The Todd Bolender Center for Dance and Creativity, named after the late Todd Bolender, is located in what used to be the Union Station Power House in Kansas City, Missouri. It opened on August 26, 2011. Following extensive renovations on the historic building, it became home for the Kansas City Ballet.

==Building history==

The Union Station Power House was originally designed in 1913 by Union Station architect Jarvis Hunt. The Power House which supplied coal powered energy to the Station and other buildings was completed in 1914.

==Construction==

Ground was broken on November 13, 2009 and was completed in the summer of 2011. The renovations used the 65000 sqft of space to create seven studios, including the 180-seat Michael and Ginger Frost Studio Theater. The building design includes areas for production, wardrobe/costume, physical therapy, storage, artist locker rooms and administration. BNIM Architects were challenged with adapting the Power House structure into a new facility.
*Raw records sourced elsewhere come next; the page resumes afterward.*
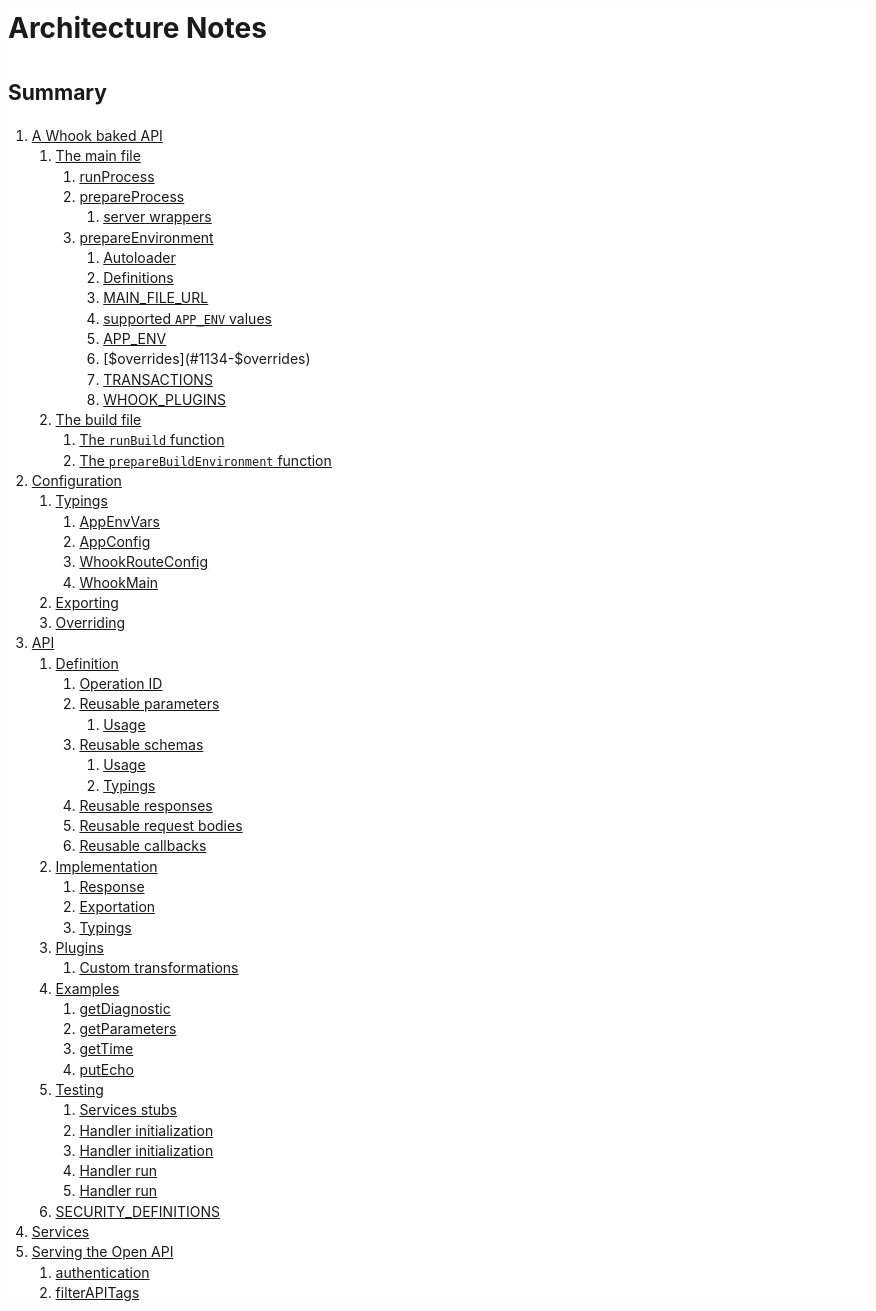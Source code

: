 [//]: # ( )
[//]: # (This file is automatically generated by the `jsarch`)
[//]: # (module. Do not change it elsewhere, changes would)
[//]: # (be overriden.)
[//]: # ( )
# Architecture Notes

## Summary

1. [A Whook baked API](#1-a-whook-baked-api)
   1. [The main file](#11-the-main-file)
      1. [runProcess](#111-runprocess)
      2. [prepareProcess](#112-prepareprocess)
         1. [server wrappers](#1121-server-wrappers)
      3. [prepareEnvironment](#113-prepareenvironment)
         1. [Autoloader](#1131-autoloader)
         2. [Definitions](#1132-definitions)
         3. [MAIN_FILE_URL](#1133-main_file_url)
         4. [supported `APP_ENV` values](#1134-supported-`app_env`-values)
         4. [APP_ENV](#1134-app_env)
         4. [$overrides](#1134-$overrides)
         6. [TRANSACTIONS](#1136-transactions)
         7. [WHOOK_PLUGINS](#1137-whook_plugins)
   2. [The build file](#12-the-build-file)
      1. [The `runBuild` function](#121-the-`runbuild`-function)
      2. [The `prepareBuildEnvironment` function](#122-the-`preparebuildenvironment`-function)
2. [Configuration](#2-configuration)
   1. [Typings](#21-typings)
      1. [AppEnvVars](#211-appenvvars)
      2. [AppConfig](#212-appconfig)
      3. [WhookRouteConfig](#213-whookrouteconfig)
      4. [WhookMain](#214-whookmain)
   2. [Exporting](#22-exporting)
   3. [Overriding](#23-overriding)
3. [API](#3-api)
   1. [Definition](#31-definition)
      1. [Operation ID](#311-operation-id)
      2. [Reusable parameters](#312-reusable-parameters)
         1. [Usage](#3121-usage)
      3. [Reusable schemas](#313-reusable-schemas)
         1. [Usage](#3131-usage)
         2. [Typings](#3132-typings)
      4. [Reusable responses](#314-reusable-responses)
      5. [Reusable request bodies](#315-reusable-request-bodies)
      5. [Reusable callbacks](#315-reusable-callbacks)
   2. [Implementation](#32-implementation)
      1. [Response](#321-response)
      2. [Exportation](#322-exportation)
      3. [Typings](#323-typings)
   3. [Plugins](#33-plugins)
      1. [Custom transformations](#331-custom-transformations)
   4. [Examples](#34-examples)
      1. [getDiagnostic](#341-getdiagnostic)
      2. [getParameters](#342-getparameters)
      3. [getTime](#343-gettime)
      4. [putEcho](#344-putecho)
   5. [Testing](#35-testing)
      1. [Services stubs](#351-services-stubs)
      2. [Handler initialization](#352-handler-initialization)
      2. [Handler initialization](#352-handler-initialization)
      3. [Handler run](#353-handler-run)
      3. [Handler run](#353-handler-run)
   6. [SECURITY_DEFINITIONS](#36-security_definitions)
4. [Services](#4-services)
4. [Serving the Open API](#4-serving-the-open-api)
   1. [authentication](#41-authentication)
   2. [filterAPITags](#42-filterapitags)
Design elements from the historic building will be incorporated to create unique interior elements, such as coal hoppers and ash chutes as children's dressing rooms. Restoring the abandoned Power House building to the new home for the Kansas City Ballet cost approximately $39 million, which included a $7 million endowment. Of the costs, $11 million came in the form of state and federal historic tax cuts given to the Kansas City Ballet for restoring this near extinct building.